Müsavat Dervişoğlu: Gelin Türkiye’yi Tayyipizm’den el birliğiyle kurtaralım
Cumhurbaşkanı Erdoğan, Numan Kurtulmuş'un Anayasa'nın 3. Maddesiyle ilgili sözlerinin ardından "Devletle millet arasında duvarlar ören, devlet ile milleti farklı konumlara yerleştiren elitist zihniyetin ülkemize çok zararları oldu" dedi.
Cumhurbaşkanı Recep Tayyip Erdoğan Beştepe’de 109. Dönem Kaymakamlık Kursu Kura Töreni’nde konuştu. Erdoğan TBMM Başkanı Numan Kurtulmuş’un Anayasa’nın üçüncü maddesiyle ilgili sözlerinden sonra “Devletle millet arasında duvarlar ören, devlet ile milleti farklı konumlara yerleştiren elitist zihniyetin ülkemize çok zararları oldu” dedi. Erdoğan anadil tartışmalarına da atıfta bulunarak “Sırf anasının dilini konuştuğu için milyonlarca vatandaşımız ötekileştirildi” dedi.
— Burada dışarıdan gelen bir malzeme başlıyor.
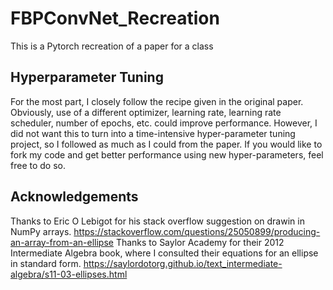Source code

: # FBPConvNet_Recreation
This is a Pytorch recreation of a paper for a class

## Hyperparameter Tuning
For the most part, I closely follow the recipe given in the original paper.  Obviously, use of a different optimizer, learning rate, learning rate scheduler, number of epochs, etc. could improve performance.  However, I did not want this to turn into a time-intensive hyper-parameter tuning project, so I followed as much as I could from the paper.  If you would like to fork my code and get better performance using new hyper-parameters, feel free to do so.

## Acknowledgements
Thanks to Eric O Lebigot for his stack overflow suggestion on drawin in NumPy arrays. https://stackoverflow.com/questions/25050899/producing-an-array-from-an-ellipse
Thanks to Saylor Academy for their 2012 Intermediate Algebra book, where I consulted their equations for an ellipse in standard form. https://saylordotorg.github.io/text_intermediate-algebra/s11-03-ellipses.html
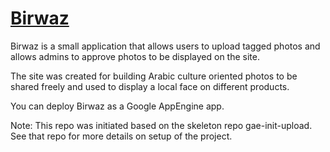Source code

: # [Birwaz](https://birwaz.co)
Birwaz is a small application that allows users to upload tagged photos and allows
admins to approve photos to be displayed on the site.

The site was created for building Arabic culture oriented photos to be shared
freely and used to display a local face on different products.

You can deploy Birwaz as a Google AppEngine app.

Note: This repo was initiated based on the skeleton repo gae-init-upload. See that repo
for more details on setup of the project.
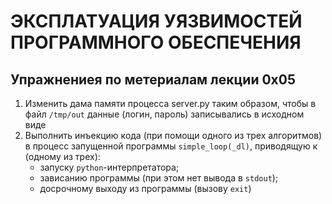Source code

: # ЭКСПЛАТУАЦИЯ УЯЗВИМОСТЕЙ ПРОГРАММНОГО ОБЕСПЕЧЕНИЯ
## Упражнениея по метериалам лекции 0x05

1. Изменить дама памяти процесса server.py таким образом,
   чтобы в файл `/tmp/out` данные (логин, пароль) 
   записывались в исходном виде
2. Выполнить инъекцию кода (при помощи одного из трех алгоритмов) 
   в процесс запущенной программы `simple_lоор(_dl)`, 
   приводящую к (одному из трех): 
   * запуску `python`-интерпретатора; 
   * зависанию программы (при этом нет вывода в `stdout`); 
   * досрочному выходу из программы (вызову `exit`) 
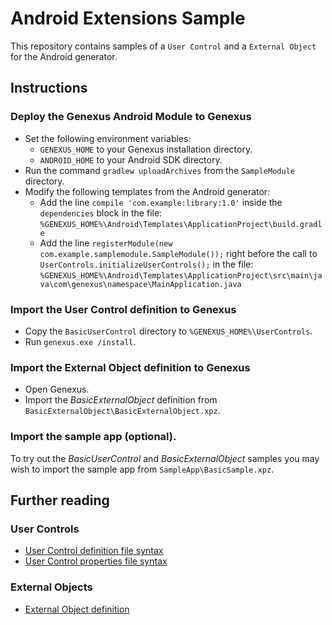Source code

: # Android Extensions Sample
This repository contains samples of a `User Control` and a `External Object` for the Android generator.

## Instructions

### Deploy the Genexus Android Module to Genexus
- Set the following environment variables:
    - `GENEXUS_HOME` to your Genexus installation directory.
    - `ANDROID_HOME` to your Android SDK directory. 
- Run the command `gradlew uploadArchives` from the `SampleModule` directory.
- Modify the following templates from the Android generator:
    - Add the line `compile 'com.example:library:1.0'` inside the `dependencies` block in the file:  `%GENEXUS_HOME%\Android\Templates\ApplicationProject\build.gradle`
    - Add the line `registerModule(new com.example.samplemodule.SampleModule());` right before the call to `UserControls.initializeUserControls();` in the file:  `%GENEXUS_HOME%\Android\Templates\ApplicationProject\src\main\java\com\genexus\namespace\MainApplication.java`

### Import the User Control definition to Genexus
- Copy the `BasicUserControl` directory to `%GENEXUS_HOME%\UserControls`.
- Run `genexus.exe /install`.

### Import the External Object definition to Genexus
- Open Genexus.
- Import the _BasicExternalObject_ definition from `BasicExternalObject\BasicExternalObject.xpz`.

### Import the sample app (optional).
To try out the _BasicUserControl_ and _BasicExternalObject_ samples you may wish to import the sample app from `SampleApp\BasicSample.xpz`.

## Further reading

### User Controls
- [User Control definition file syntax](http://wiki.genexus.com/commwiki/servlet/wiki?13309)
- [User Control properties file syntax](http://wiki.genexus.com/commwiki/servlet/wiki?27179)

### External Objects
- [External Object definition](http://wiki.genexus.com/commwiki/servlet/wiki?6148)

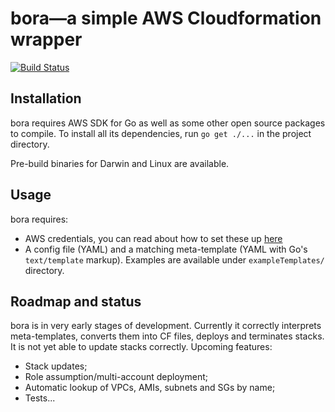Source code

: # bora—a simple AWS Cloudformation wrapper
[![Build Status](https://travis-ci.org/pkazmierczak/bora.svg)](https://travis-ci.org/pkazmierczak/bora)

## Installation
bora requires AWS SDK for Go as well as some other open source packages
to compile. To install all its dependencies, run `go get ./...` in the
project directory. 

Pre-build binaries for Darwin and Linux are available. 

## Usage
bora requires:

- AWS credentials, you can read about how to set these up [here](http://blogs.aws.amazon.com/security/post/Tx3D6U6WSFGOK2H/A-New-and-Standardized-Way-to-Manage-Credentials-in-the-AWS-SDKs)
- A config file (YAML) and a matching meta-template (YAML with Go's
  `text/template` markup). Examples are available under
  `exampleTemplates/` directory. 

## Roadmap and status
bora is in very early stages of development. Currently it correctly
interprets meta-templates, converts them into CF files, deploys and
terminates stacks. It is not yet able to update stacks correctly.
Upcoming features:

- Stack updates;
- Role assumption/multi-account deployment;
- Automatic lookup of VPCs, AMIs, subnets and SGs by name; 
- Tests...
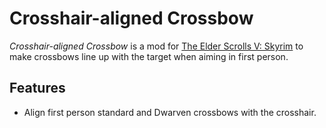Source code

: # Crosshair-aligned Crossbow

_Crosshair-aligned Crossbow_ is a mod for
[The Elder Scrolls V: Skyrim][Skyrim] to make crossbows line up with the
target when aiming in first person.

## Features

- Align first person standard and Dwarven crossbows with the crosshair.


[Skyrim]: https://store.steampowered.com/app/72850
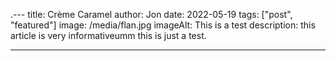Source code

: .---
title: Crème Caramel
author: Jon
date: 2022-05-19
tags: ["post", "featured"]
image: /media/flan.jpg
imageAlt: This is a test
description: this article is very informativeumm this is just a test.

---
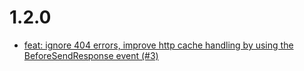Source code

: # 1.2.0
- [feat: ignore 404 errors, improve http cache handling by using the BeforeSendResponse event (#3)](/224f826)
Türkiye Büyük Millet Meclisi Başkanı Numan Kurtulmuş’un günler önce yaptığı bir açıklama hafta sonu yeniden haber oldu. Kurtulmuş Gazi Üniversitesi’nde yaptığı konuşmada anayasa yapım sürecine dair şöyle bilgi vermişti:
“Önce hangi usulle yapacağınızı ortaya koymanız lazım ki ondan sonra esasları doğru bir şekilde tartışabilesiniz. Herkesin fikrini ortaya koyacağı, şeffaf bir sürecin yönetilmesi, müzakerelerin de gerçek bir şekilde yönlendirilmesi şarttır. TBMM Başkanlığı’nın üzerine düşen bu şeffaf müzakere sürecini yönetebilmektir.”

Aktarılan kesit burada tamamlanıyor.